# Les objets cons ....



## jo_6466 (11 Décembre 2005)

Il y a autour de nous des tas d'objets complètement fous ou complètement inutiles qui se vendent ou qui sont simplement le fruit du délire humain ... faites nous en part

Voici le SAC A HURLER qui permet de crier son désespoir dans le silence complet au beau milieu des gens sans qu'ils s'en appercoivent 
Puis on peut ensuite relancer l'enregistrement de cet état de désespoir passager ,à fond les basses , dans un lieu plus approprié
Bizzare n'est pas??????? ... pas tant que cela ... car cela se vend!!

La video jointe vous fera découvrir:
- La stupidité de notre société de consommation où l'on peut vendre n'importe quoi
- La nécessité de devoir HUUUURRRLLLLEEERRRR qu'on en a marre .... ça fait un bien fou!

Matez cette vidéo du sac à hurler, elle est vraiment trop folle ...
http://web.media.mit.edu/~monster/screambody/


----------



## apenspel (11 Décembre 2005)

J'aurais tendance à placer l'iPod dans cette catégorie, même si certains sont sans doute mieux que d'autres puisqu'ils permettent de stocker des choses.
Plus jeune, j'écoutais de la musique sur walk-man, ça m'a rendu sourd comme quelques uns de ma génération. Et on continue la même erreur.
Même registre, les téléphones portables avec sonneries polyphoniques. C'est d'un manque de savoir vivre que de laisser sonner ces trucs-là.
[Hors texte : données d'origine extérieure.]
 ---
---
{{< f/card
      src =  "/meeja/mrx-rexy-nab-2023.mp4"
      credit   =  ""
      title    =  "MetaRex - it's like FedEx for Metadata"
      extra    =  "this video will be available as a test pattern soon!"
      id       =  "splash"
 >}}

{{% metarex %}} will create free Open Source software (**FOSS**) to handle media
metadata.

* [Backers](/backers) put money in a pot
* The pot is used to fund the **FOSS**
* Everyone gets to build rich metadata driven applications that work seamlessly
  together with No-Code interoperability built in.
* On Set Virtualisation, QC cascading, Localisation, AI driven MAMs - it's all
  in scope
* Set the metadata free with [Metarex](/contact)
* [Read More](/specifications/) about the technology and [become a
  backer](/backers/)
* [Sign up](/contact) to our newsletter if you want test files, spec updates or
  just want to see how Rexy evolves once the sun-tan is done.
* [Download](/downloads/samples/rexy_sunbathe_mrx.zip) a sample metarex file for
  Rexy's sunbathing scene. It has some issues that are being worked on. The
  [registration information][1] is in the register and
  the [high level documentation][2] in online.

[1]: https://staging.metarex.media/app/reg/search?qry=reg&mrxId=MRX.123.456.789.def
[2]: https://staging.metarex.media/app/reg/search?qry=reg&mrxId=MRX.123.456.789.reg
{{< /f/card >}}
On les entends partout, dans les transports en commun, dans les salles de spectacle, lors de séminaires et conférences.


----------



## jeanba3000 (11 Décembre 2005)

J'ai connu il y a pas mal d'années dans une boîte de pub où je faisais un stage, une nana avait une pile de feuilles imprimées "bon à froisser et jeter", qu'elle chiffonnait rageusement et jetait dans sa corbeille pour passer ses colères...


----------



## G2LOQ (11 Décembre 2005)

jo_6466 a dit:
			
		

> Il y a autour de nous des tas d'objets complètement fous ou complètement inutiles qui se vendent ou qui sont simplement le fruit du délire humain ... faites nous en part
> 
> Voici le SAC A HURLER qui permet de crier son désespoir dans le silence complet au beau milieu des gens sans qu'ils s'en appercoivent
> Puis on peut ensuite relancer l'enregistrement de cet état de désespoir passager ,à fond les basses , dans un lieu plus approprié
> ...



T'as pas l'air crétin avec ça dans la rue


----------



## benkenobi (11 Décembre 2005)

G2LOQ a dit:
			
		

> T'as pas l'air crétin avec ça dans la rue



C'est pas pire que de se ballader avec 2LOQ...


----------



## G2LOQ (11 Décembre 2005)

benkenobi a dit:
			
		

> C'est pas pire que de se ballader avec 2LOQ...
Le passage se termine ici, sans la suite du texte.